Recipe: Chicken and orzo with lemon and olives

Total time: 45 minutes

Servings: 6 to 8

Note: This recipe can easily be doubled and also can be made with chicken thighs. Use a good-quality chicken broth; homemade chicken stock is even better.

8 chicken drumsticks

Salt, pepper to taste

2 tablespoons olive oil

1 1/2 cups orzo

3 cups chicken broth

1 large clove garlic, minced

1 small lemon, cut into 8 wedges

1 teaspoon freshly squeezed lemon juice

3/4 cup pitted Kalamata olives

1 large bay leaf

3 tablespoons chopped fresh oregano, divided

1. Heat the oven to 350 degrees.
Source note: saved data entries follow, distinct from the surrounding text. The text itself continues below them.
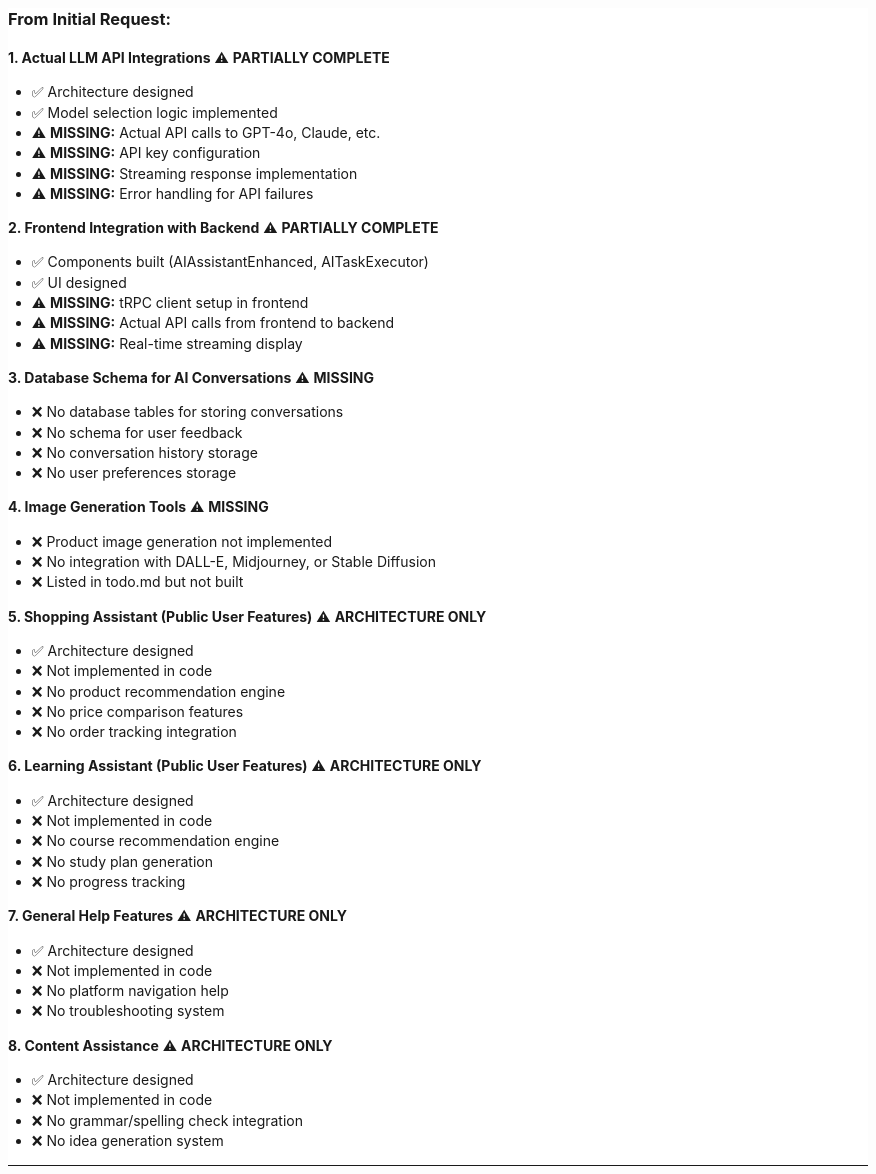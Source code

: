 ### From Initial Request:

**1. Actual LLM API Integrations** ⚠️ **PARTIALLY COMPLETE**
- ✅ Architecture designed
- ✅ Model selection logic implemented
- ⚠️ **MISSING:** Actual API calls to GPT-4o, Claude, etc.
- ⚠️ **MISSING:** API key configuration
- ⚠️ **MISSING:** Streaming response implementation
- ⚠️ **MISSING:** Error handling for API failures

**2. Frontend Integration with Backend** ⚠️ **PARTIALLY COMPLETE**
- ✅ Components built (AIAssistantEnhanced, AITaskExecutor)
- ✅ UI designed
- ⚠️ **MISSING:** tRPC client setup in frontend
- ⚠️ **MISSING:** Actual API calls from frontend to backend
- ⚠️ **MISSING:** Real-time streaming display

**3. Database Schema for AI Conversations** ⚠️ **MISSING**
- ❌ No database tables for storing conversations
- ❌ No schema for user feedback
- ❌ No conversation history storage
- ❌ No user preferences storage

**4. Image Generation Tools** ⚠️ **MISSING**
- ❌ Product image generation not implemented
- ❌ No integration with DALL-E, Midjourney, or Stable Diffusion
- ❌ Listed in todo.md but not built

**5. Shopping Assistant (Public User Features)** ⚠️ **ARCHITECTURE ONLY**
- ✅ Architecture designed
- ❌ Not implemented in code
- ❌ No product recommendation engine
- ❌ No price comparison features
- ❌ No order tracking integration

**6. Learning Assistant (Public User Features)** ⚠️ **ARCHITECTURE ONLY**
- ✅ Architecture designed
- ❌ Not implemented in code
- ❌ No course recommendation engine
- ❌ No study plan generation
- ❌ No progress tracking

**7. General Help Features** ⚠️ **ARCHITECTURE ONLY**
- ✅ Architecture designed
- ❌ Not implemented in code
- ❌ No platform navigation help
- ❌ No troubleshooting system

**8. Content Assistance** ⚠️ **ARCHITECTURE ONLY**
- ✅ Architecture designed
- ❌ Not implemented in code
- ❌ No grammar/spelling check integration
- ❌ No idea generation system

---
Season the chicken legs well on all sides with 1 1/2 teaspoons salt and 1 teaspoon pepper.

2. In a Dutch oven or large stockpot, heat the olive oil over medium-high heat. Working in batches, brown the legs well on all sides, about 5 minutes. Remove from the pan.

3. Add the orzo, chicken stock, garlic, lemon wedges and juice, olives, bay leaf and 1 tablespoon of the oregano. Stir to combine all the ingredients, then return the chicken to the pan. Cover and transfer to the oven. Bake for 25 to 30 minutes, until the chicken is done (the meat will be firm and its juices will run clear). Taste and adjust the seasoning if necessary, sprinkle with the remaining oregano and serve.

Each of 8 servings: 317 calories; 21 grams protein; 32 grams carbohydrates; 2 grams fiber; 11 grams fat; 3 grams saturated fat; 48 mg. cholesterol; 622 mg. sodium.